Exercise
Copy out every line of the records where the string "parse" occurs.

Data supplied
*** Block opens ***

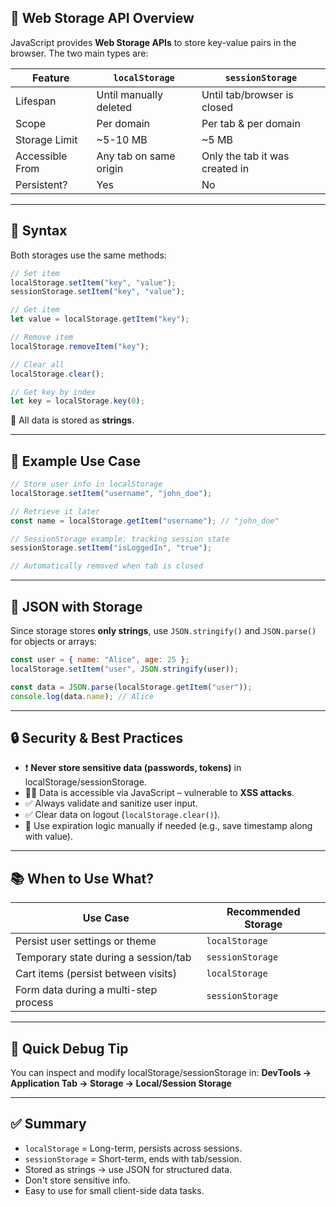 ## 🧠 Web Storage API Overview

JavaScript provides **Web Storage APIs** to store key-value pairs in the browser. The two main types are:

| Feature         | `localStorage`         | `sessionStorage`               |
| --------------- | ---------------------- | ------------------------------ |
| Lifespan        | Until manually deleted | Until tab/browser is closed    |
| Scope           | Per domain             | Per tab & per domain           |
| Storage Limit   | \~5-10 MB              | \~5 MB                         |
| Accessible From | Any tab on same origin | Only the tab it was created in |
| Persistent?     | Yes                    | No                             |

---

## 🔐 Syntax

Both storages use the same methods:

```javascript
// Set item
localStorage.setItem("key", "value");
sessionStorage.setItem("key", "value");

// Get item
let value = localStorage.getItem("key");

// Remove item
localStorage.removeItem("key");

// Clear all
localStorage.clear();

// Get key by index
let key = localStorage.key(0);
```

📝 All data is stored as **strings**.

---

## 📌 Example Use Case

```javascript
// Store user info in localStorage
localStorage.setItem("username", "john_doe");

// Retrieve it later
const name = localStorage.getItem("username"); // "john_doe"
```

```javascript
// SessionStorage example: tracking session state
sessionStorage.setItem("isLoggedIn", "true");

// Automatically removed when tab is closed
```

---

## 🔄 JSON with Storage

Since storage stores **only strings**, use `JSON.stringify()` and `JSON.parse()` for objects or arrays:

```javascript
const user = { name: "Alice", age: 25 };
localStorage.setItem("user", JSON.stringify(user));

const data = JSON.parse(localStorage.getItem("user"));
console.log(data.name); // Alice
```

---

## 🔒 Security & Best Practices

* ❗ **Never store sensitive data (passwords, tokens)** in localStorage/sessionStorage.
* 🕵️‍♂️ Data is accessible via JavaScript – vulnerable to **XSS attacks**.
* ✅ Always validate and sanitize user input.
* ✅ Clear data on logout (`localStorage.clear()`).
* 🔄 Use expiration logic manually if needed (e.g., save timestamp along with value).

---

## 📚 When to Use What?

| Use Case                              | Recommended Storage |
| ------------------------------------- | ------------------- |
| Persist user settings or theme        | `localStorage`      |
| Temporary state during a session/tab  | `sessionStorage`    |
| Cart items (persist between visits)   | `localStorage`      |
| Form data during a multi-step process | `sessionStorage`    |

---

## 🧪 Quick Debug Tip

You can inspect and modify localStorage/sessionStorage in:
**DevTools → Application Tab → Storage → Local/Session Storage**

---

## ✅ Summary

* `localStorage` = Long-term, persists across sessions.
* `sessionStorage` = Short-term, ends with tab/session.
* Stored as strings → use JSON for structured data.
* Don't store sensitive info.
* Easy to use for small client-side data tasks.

*** Block closes ***
*** Block opens ***

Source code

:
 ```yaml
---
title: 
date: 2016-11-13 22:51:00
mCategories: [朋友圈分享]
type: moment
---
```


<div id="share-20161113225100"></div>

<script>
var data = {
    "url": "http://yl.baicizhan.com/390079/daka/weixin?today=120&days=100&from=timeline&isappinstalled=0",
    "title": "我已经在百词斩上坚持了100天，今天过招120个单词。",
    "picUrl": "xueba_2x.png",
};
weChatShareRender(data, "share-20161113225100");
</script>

*** Block closes ***

Solution to this exercise
Since storage stores **only strings**, use `JSON.stringify()` and `JSON.parse()` for objects or arrays:
const data = JSON.parse(localStorage.getItem("user"));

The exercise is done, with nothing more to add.